Le TDAH et l’anxiété sont confondus dans les deux sens car leurs caractéristiques les plus visibles sont les mêmes. La difficulté à se concentrer, l’agitation, le sommeil perturbé et une impatience accrue leur sont communs.
Aucune liste de symptômes ne les sépare, c’est pourquoi comparer les listes de symptômes est un exercice erroné. Ce qui les sépare, c’est le timing et le mécanisme.
La question qui les distingue réellement
Quand cela a-t-il commencé, et avec quoi cela évolue-t-il ?
Le TDAH est un trouble du développement. Les difficultés sont présentes dans l’enfance, et bien que leurs conséquences changent à mesure que la vie devient moins structurée, le schéma sous-jacent reste globalement constant. Il ne se manifeste pas dans la vingtaine et ne disparaît pas lorsque un projet stressant se termine.
L’anxiété a plus souvent un début que vous pouvez situer, et elle évolue avec les circonstances. Elle augmente pendant une mauvaise période et diminue lorsque cette période se termine.
La question utile lors d’une évaluation n’est pas “avez-vous du mal à vous concentrer”, ce qui est un oui pour presque tout le monde dans les deux groupes. Il s’agit de savoir si vous aviez du mal à vous concentrer à l’école primaire, un mardi normal, quand rien de particulier n’allait mal. Le hub TDAH couvre ce que l’évaluation implique et quelles preuves elle demande.
Même expérience, mécanisme différent
Regardez de près l’attention elle-même et les deux se séparent.
Dans l’anxiété, l’attention est capturée. Ce n’est pas que vous ne pouvez pas vous concentrer, c’est que la concentration est constamment attirée vers une chose spécifique. L’inquiétude a un contenu, elle est répétitive et elle concerne quelque chose.
Dans le TDAH, l’attention est désancrée. Elle ne reste nulle part, y compris sur l’inquiétude. C’est pourquoi les personnes atteintes de TDAH décrivent souvent s’éloigner des choses qui leur tiennent activement à cœur, ce que l’anxiété ne fait généralement pas.
La même distinction s’applique à l’agitation. L’agitation anxieuse est tendue et appréhensive, un corps préparé à quelque chose. L’agitation liée au TDAH est un besoin de bouger qui ne comporte aucune menace et qui est présent depuis l’enfance.

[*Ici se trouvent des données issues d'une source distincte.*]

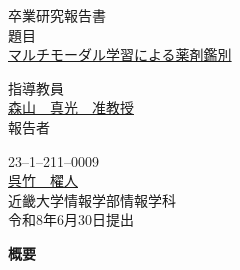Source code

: \documentclass[dvipdfmx]{jsarticle}
\begin{document}
\pagestyle{empty}

\begin{center}
\vspace*{1cm}
\large
{\LARGE 卒業研究報告書}\\
\vspace*{0.8cm}
題目\\
\vspace*{1cm}
{\Huge \underline{マルチモーダル学習による薬剤鑑別}}\\
\vspace{3mm}

\vspace*{3cm}
指導教員\\
\vspace*{0.3cm}
\underline{\LARGE 森山　真光　准教授}\\
\vspace*{3cm}
報告者\\
\vspace*{0.3cm}

{23--1--211--0009}\\
\vspace*{0.3cm}
\underline{\Huge 呉竹　櫂人}\\
\vspace*{0.5cm}
近畿大学情報学部情報学科\\
\vspace*{2cm}
令和8年6月30日提出\\
\end{center}

\newpage
\normalsize

\clearpage
\begin{center}
{\bf \Large 概要}
\end{center}
\end{document}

Un schéma de la distinction décrite dans cet article et dans les sources citées. Pas de données mesurées, et cela ne remplace pas une évaluation.

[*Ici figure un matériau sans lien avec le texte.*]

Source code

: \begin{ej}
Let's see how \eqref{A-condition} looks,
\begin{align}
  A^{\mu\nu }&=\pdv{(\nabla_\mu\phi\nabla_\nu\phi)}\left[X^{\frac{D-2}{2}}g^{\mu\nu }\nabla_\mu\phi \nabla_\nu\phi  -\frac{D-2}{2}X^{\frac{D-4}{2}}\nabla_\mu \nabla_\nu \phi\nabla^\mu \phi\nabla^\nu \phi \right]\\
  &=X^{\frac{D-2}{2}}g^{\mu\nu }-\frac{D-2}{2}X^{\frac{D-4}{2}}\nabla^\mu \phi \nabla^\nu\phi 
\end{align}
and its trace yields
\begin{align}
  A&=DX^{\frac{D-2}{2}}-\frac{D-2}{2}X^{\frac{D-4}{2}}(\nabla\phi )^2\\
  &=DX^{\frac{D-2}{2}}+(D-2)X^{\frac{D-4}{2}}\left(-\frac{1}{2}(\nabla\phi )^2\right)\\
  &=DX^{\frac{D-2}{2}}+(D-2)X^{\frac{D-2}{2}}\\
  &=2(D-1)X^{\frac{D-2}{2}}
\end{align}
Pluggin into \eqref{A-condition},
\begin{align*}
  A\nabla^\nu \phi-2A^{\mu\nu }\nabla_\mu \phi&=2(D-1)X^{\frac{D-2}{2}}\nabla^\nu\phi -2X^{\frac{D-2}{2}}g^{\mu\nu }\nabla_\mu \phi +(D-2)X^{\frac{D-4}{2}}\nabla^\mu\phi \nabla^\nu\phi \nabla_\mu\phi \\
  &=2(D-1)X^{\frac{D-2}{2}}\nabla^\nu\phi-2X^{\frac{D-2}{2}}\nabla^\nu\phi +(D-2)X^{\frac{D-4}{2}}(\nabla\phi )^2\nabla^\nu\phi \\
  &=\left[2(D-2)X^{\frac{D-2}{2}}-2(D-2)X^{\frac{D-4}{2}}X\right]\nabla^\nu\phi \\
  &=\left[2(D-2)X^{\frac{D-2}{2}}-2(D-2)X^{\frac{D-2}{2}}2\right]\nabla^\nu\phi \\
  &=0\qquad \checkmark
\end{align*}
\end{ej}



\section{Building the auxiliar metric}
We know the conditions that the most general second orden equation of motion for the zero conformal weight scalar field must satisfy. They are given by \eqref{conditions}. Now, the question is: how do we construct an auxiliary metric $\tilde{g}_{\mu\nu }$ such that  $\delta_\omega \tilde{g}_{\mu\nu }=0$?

Rien ici n’est diagnostique en soi. L’essentiel est que les questions discriminantes portent sur l’historique et le schéma, et non sur la gravité de la concentration.
Les deux erreurs sont coûteuses
Lire le TDAH comme de l’anxiété est la direction la plus courante, en particulier chez les adultes qui se sont bien adaptés. Cela produit une signature spécifique : un traitement qui aide réellement mais partiellement, répété sur plusieurs cycles, avec la difficulté résiduelle attribuée à un manque d’effort. Notre guide sur le TDAH chez les femmes explique pourquoi cette voie est si bien empruntée.

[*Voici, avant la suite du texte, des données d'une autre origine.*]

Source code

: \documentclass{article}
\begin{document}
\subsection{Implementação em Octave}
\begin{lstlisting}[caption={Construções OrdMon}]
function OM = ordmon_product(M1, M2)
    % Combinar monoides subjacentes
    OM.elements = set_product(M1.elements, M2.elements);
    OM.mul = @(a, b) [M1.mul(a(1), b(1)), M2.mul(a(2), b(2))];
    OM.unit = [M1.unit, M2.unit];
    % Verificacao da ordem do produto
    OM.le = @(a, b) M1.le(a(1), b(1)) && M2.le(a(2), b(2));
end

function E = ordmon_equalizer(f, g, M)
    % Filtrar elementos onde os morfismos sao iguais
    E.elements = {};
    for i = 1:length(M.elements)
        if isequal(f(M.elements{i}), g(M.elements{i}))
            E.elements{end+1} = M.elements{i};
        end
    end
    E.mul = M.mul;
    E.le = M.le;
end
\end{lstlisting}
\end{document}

L’anxiété de lecture comme TDAH se produit également, et cela est devenu plus facile à mesure que la langue s’est répandue. Quelqu’un dont la concentration s’est effondrée pendant une année réellement difficile peut reconnaître chaque description d’inattention, car la description correspond. Ce qui manque, c’est l’histoire de l’enfance, et une évaluation est l’endroit où cela est établi.
La comparaison que les gens établissent à partir de là est le TDAH et le trouble bipolaire, qui se base sur l’échelle de temps plutôt que sur les symptômes. Deux articles voisins traitent des schémas qui sont intégrés dans cette comparaison et posent des questions distinctes : la surstimulation liée au TDAH aborde la surcharge sensorielle et cognitive, et le TOC et le TDAH traite d’un autre chevauchement avec ses propres confusions.
Quel modèle correspond au vôtre ?
Cochez tout ce qui est vrai. Ceci est un prompt de réflexion plutôt qu'un test, il ne produit aucun diagnostic, et seule une évaluation peut en fournir un.
0 sur 8 coché
Les trois premiers et le septième point d'une manière ; le quatrième, le cinquième et le huitième point de l'autre. Cocher des éléments dans les deux groupes est le cas ordinaire plutôt qu'une contradiction, car avoir les deux est courant. Le sixième est la chose la plus utile à dire à voix haute lors d'un rendez-vous, car une amélioration partielle qui stagne est ce qui est le plus souvent mal interprété comme un échec du traitement.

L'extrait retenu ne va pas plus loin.